Le Palais Brongniart, ancien siège de la Bourse de Paris
Le Palais Brongniart, ancien siège de la Bourse de Paris — Fred Dufour AFP

Économie

La Bourse de Paris attendra 2015 pour reprendre position

La crise russe et la chute des cours du brut s'éloignant, la Bourse de Paris se dirige calmement vers la fin de l'année qui s'achève sans éclat, tout en gardant un œil sur le scrutin grec.

La crise russe et la chute des cours du brut s'éloignant, la Bourse de Paris se dirige calmement vers la fin de l'année qui s'achève sans éclat, tout en gardant un œil sur le scrutin grec.

«Les volumes sont extrêmement faibles» et nous sommes dans «un marché minimaliste», souligne Daniel Larrouturou, directeur général délégué de Diamant Bleu Gestion.

«Les investisseurs ont procédé à leurs derniers arbitrages en fin de semaine dernière», comme l'ont attesté les volumes extrêmement élevés à ce moment-là, poursuit-il.

Ils devraient attendre le début de l'année 2015 pour reprendre véritablement position, après avoir tenté de limiter la casse au cours des dernières séances de l'année.

La cote parisienne a terminé mercredi à 4.295,85 points (4.241,65 points) une semaine qui s'est achevée par une demi-séance. Le CAC 40 a gagné 1,28% depuis vendredi. Depuis le premier janvier, le marché est stable.

La cote parisienne a profité du ton rassurant employé par la banque centrale américaine pour remonter la pente, retrouvant son calme après plusieurs séances très agitées où euphorie et pessimisme ont alterné dans des mouvements parfois violents.

Le marché a également retrouvé du souffle après un début d'apaisement de la crise russe et l'accalmie sur le marché de l'énergie.

Les autorités russes ont joué les pompiers face aux conséquences du plongeon du rouble, qui a commencé à repartir de l'avant sur le marché des changes.

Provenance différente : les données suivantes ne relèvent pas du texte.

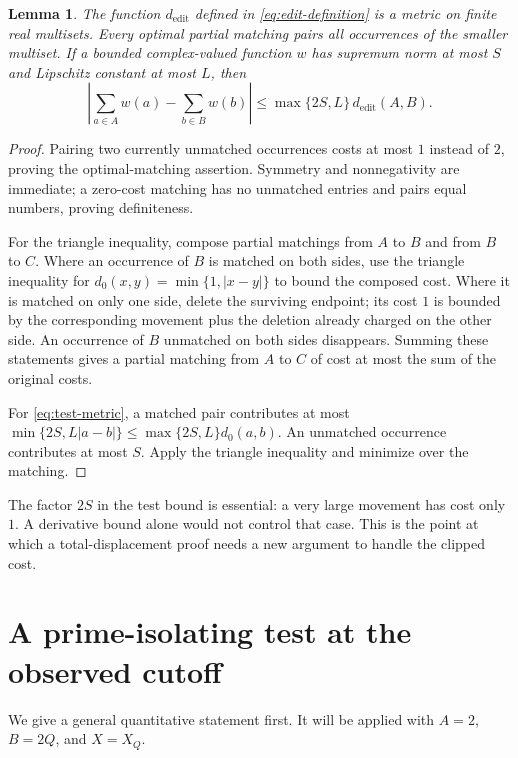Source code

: \documentclass[11pt,letterpaper]{article}
\newtheorem{lemma}[theorem]{Lemma}
\theoremstyle{definition}\newtheorem{definition}[theorem]{Definition}
\theoremstyle{remark}\newtheorem{remark}[theorem]{Remark}
\newcommand{\edit}{d_{\mathrm{edit}}}
\begin{document}
\begin{lemma}\label{lem:metric}
The function $\edit$ defined in \eqref{eq:edit-definition} is a metric on
finite real multisets. Every optimal partial matching pairs all
occurrences of the smaller multiset. If a bounded complex-valued
function $w$ has supremum norm at most $S$ and Lipschitz constant at most
$L$, then
\begin{equation}\label{eq:test-metric}
 \left|\sum_{a\in A}w(a)-\sum_{b\in B}w(b)\right|
 \le\max\{2S,L\}\,\edit(A,B).
\end{equation}
\end{lemma}

\begin{proof}
Pairing two currently unmatched occurrences costs at most $1$ instead
of $2$, proving the optimal-matching assertion. Symmetry and
nonnegativity are immediate; a zero-cost matching has no unmatched
entries and pairs equal numbers, proving definiteness.

For the triangle inequality, compose partial matchings from $A$ to $B$
and from $B$ to $C$. Where an occurrence of $B$ is matched on both
sides, use the triangle inequality for
$d_0(x,y)=\min\{1,|x-y|\}$ to bound the composed cost. Where it is
matched on only one side, delete the surviving endpoint; its cost $1$
is bounded by the corresponding movement plus the deletion already
charged on the other side. An occurrence of $B$ unmatched on both
sides disappears. Summing these statements gives a partial matching
from $A$ to $C$ of cost at most the sum of the original costs.

For \eqref{eq:test-metric}, a matched pair contributes at most
$\min\{2S,L|a-b|\}\le\max\{2S,L\}d_0(a,b)$.
An unmatched occurrence contributes at most $S$.
Apply the triangle inequality and minimize over the matching.
\end{proof}

The factor $2S$ in the test bound is essential: a very large movement
has cost only $1$. A derivative bound alone would not control that
case. This is the point at which a total-displacement proof needs a
new argument to handle the clipped cost.



\section{A prime-isolating test at the observed cutoff}

We give a general quantitative statement first. It will be applied
with $A=2$, $B=2Q$, and $X=X_Q$.
\end{document}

Les prix du pétrole ont eux aussi montré des signes de stabilisation.

Dernier rendez-vous ou presque à l'agenda des investisseurs, les élections en Grèce pourraient encore peser d'ici à la fin de l'année, un troisième tour étant prévu pour se dérouler le 29 décembre.

«La principale incertitude concerne le scrutin grec», confirme M. Larrouturou.

«L'échec du candidat du gouvernement au deuxième tour de l'élection présidentielle va alimenter la nervosité des marchés», souligne pour sa part Sarah Pemberton, économiste de Capital Economics.

La Bourse de Paris achèvera l'année mercredi 31 décembre par une demi-séance.

La première séance de 2015, vendredi 2 janvier, donnera déjà une «indication sur la façon dont les investisseurs se positionne(ro)nt sur le début de l'année», prévoit M. Larrouturou.

Ils auront en ligne de mire la prochaine réunion de la Banque centrale européenne le 22 janvier, qui suscite «des attentes très fortes», indique le directeur délégué de Diamant Bleu Gestion.

«Ce que le marché attend c'est un QE (+quantitative easing, assouplissement monétaire, ndlr) qui s'étend aux dettes souveraines», estime-t-il.

L'institution monétaire de Francfort pourrait décider de frapper fort afin de soutenir une économie chancelante en zone euro, menacée par le niveau très faible de l'inflation.